Great Powers -- International Politics
Voice: Authoritative, Knowledgeable, Engaging
In an era of high technology and instant communication, the role of geography in the formation of strategy and politics in international relations can be undervalued. Here, political scientist Jakub J. Grygiel brings to light the importance of incorporating geography into grand strategy.
Step Up -- Business Self-Help
Voice: Executive, Helpful, Encouraging
No matter what your title or place on the organization chart, you have the potential to be a leader—or more precisely, the potential to exercise leadership in the moments that matter most. Leadership is not a job title or position, but rather an action. In certain moments and situations, anyone can rise to the occasion to act as a leader. But how can you recognize these moments where leadership is required, and then know what to do?

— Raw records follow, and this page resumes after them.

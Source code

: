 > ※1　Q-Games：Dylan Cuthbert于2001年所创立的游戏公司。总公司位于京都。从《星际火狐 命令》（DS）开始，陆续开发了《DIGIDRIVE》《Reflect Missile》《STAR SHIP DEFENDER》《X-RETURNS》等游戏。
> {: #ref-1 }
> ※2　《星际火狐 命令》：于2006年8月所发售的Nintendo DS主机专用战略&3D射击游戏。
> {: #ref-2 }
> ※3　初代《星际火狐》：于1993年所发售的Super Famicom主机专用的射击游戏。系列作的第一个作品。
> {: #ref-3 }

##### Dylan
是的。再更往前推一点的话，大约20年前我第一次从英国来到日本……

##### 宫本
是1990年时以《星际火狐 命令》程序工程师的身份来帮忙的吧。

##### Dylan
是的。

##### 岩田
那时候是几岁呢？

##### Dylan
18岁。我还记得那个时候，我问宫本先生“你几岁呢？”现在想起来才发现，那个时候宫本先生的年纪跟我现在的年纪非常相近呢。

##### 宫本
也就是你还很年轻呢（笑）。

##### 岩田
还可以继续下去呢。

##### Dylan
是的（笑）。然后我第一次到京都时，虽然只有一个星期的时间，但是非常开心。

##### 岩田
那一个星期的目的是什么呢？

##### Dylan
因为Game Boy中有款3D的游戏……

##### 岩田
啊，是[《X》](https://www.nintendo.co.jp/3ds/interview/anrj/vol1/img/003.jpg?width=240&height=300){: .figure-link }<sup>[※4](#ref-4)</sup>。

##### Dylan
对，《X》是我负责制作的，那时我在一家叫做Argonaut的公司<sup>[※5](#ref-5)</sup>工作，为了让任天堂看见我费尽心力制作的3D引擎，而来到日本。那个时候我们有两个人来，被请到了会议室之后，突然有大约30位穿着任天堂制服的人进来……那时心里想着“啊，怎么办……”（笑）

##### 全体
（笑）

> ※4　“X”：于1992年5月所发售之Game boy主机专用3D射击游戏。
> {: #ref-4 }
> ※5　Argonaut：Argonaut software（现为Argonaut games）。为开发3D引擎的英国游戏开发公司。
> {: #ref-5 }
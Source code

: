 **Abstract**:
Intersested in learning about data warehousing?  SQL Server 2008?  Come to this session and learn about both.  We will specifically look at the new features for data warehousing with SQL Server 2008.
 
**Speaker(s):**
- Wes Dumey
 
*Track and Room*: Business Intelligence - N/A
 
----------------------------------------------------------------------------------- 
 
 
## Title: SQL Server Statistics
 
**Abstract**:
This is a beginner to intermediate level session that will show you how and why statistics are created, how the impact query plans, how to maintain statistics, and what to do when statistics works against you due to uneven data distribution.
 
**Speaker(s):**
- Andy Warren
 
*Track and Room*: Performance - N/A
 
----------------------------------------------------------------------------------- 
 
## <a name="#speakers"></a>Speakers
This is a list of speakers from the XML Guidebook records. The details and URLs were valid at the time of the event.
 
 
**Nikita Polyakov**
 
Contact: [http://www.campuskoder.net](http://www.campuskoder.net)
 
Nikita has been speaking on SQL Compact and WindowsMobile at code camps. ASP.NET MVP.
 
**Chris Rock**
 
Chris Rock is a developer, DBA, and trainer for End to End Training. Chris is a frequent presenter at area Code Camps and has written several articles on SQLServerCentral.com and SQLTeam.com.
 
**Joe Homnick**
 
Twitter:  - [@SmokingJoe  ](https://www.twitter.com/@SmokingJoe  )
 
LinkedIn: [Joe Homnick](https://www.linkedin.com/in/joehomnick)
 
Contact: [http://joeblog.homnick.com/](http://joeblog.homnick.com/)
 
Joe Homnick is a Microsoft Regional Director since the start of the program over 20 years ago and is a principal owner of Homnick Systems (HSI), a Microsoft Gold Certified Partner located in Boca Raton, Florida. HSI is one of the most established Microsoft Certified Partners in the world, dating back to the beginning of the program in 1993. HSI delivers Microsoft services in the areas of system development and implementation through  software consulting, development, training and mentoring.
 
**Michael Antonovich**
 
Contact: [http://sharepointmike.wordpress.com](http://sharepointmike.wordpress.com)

The Worst Hard Time: Dust Bowl -- History
Voice: Storyteller, Journalist, Serious
The dust storms that terrorized America's High Plains in the darkest years of the Depression were like nothing ever seen before or since. The Worst Hard Times follows a half-dozen families and their communities through the rise and fall of the region, going from sod homes to new framed houses to huddling in basements with the windows sealed by damp sheets in a futile effort to keep the dust out
Faiths of the Founding Fathers -- History
Voice: Knowledgeable, Engaging, Thoughtful
It is not uncommon to hear Christians argue that America was founded as a Christian nation. But how true is this claim? David L. Holmes begins with an informative account of the religious culture of the late colonial era, surveying the religious groups in each colony. In particular, he sheds light on the various forms of deism that flourished in America, highlighting the profound influence this intellectual movement had on the founding generation.
The 480 -- Political Novel, Thriller
Voice: Multiple Nationalities, Edgy Political, Male and Female
The 480, written in 1964 by novelist Eugene Burdick, foreshadowed the rise of social media and datal analytics as tools for Presidential campaigns and the ruthless operatives who fund them. It is also a profound love story between a beautiful but shy former WW II Japanese prisoner of war interned in the Philippines and the kind, brilliant American engineer whose political future hovers over their marriage. A novel way ahead of its time.
Tales of the Jazz Age -- American Literature
Voice: Southern Funny, NY Skeptical, Mid-American Storyteller
Tales of the Jazz Age is a delightful, sobering, thought-provoking, and downright curious collection of 11 of F. Scott Fitzgerald’s short stories, published after his first two novels - This Side of Paradise (1920) and The Beautiful and Damned (1922) - but before The Great Gatsby (1925).
The Virginian -- Western
Voice: Many Accents, Western, Gruff and Soft
Written first as a series of stories in the late 19th century and published later as the quintessential Western novel in the early years of the 20th century, The Virginian: A Horseman of the Plains by Owen Wister contains elements of breathtaking adventure, courage, grit, conflict, humor, and heartfelt emotions that continue to resonate in the 21st century.
The Sensitive Man -- Science Fiction
Voice: Action-Packed, Edgy, Breezy
In Poul Anderson's 1954 science-fiction thriller, Simon Dalghetty is on the trail of men who kidnapped the keeper of the keys to the fate of world order. Anderson’s tight plot, breezy dialogue, fascinating scene-setting, political foreshadowing, and well-woven characters, both good and bad, make for a fun, exciting, and future-forward glance at what may lie in store for the world in the century ahead.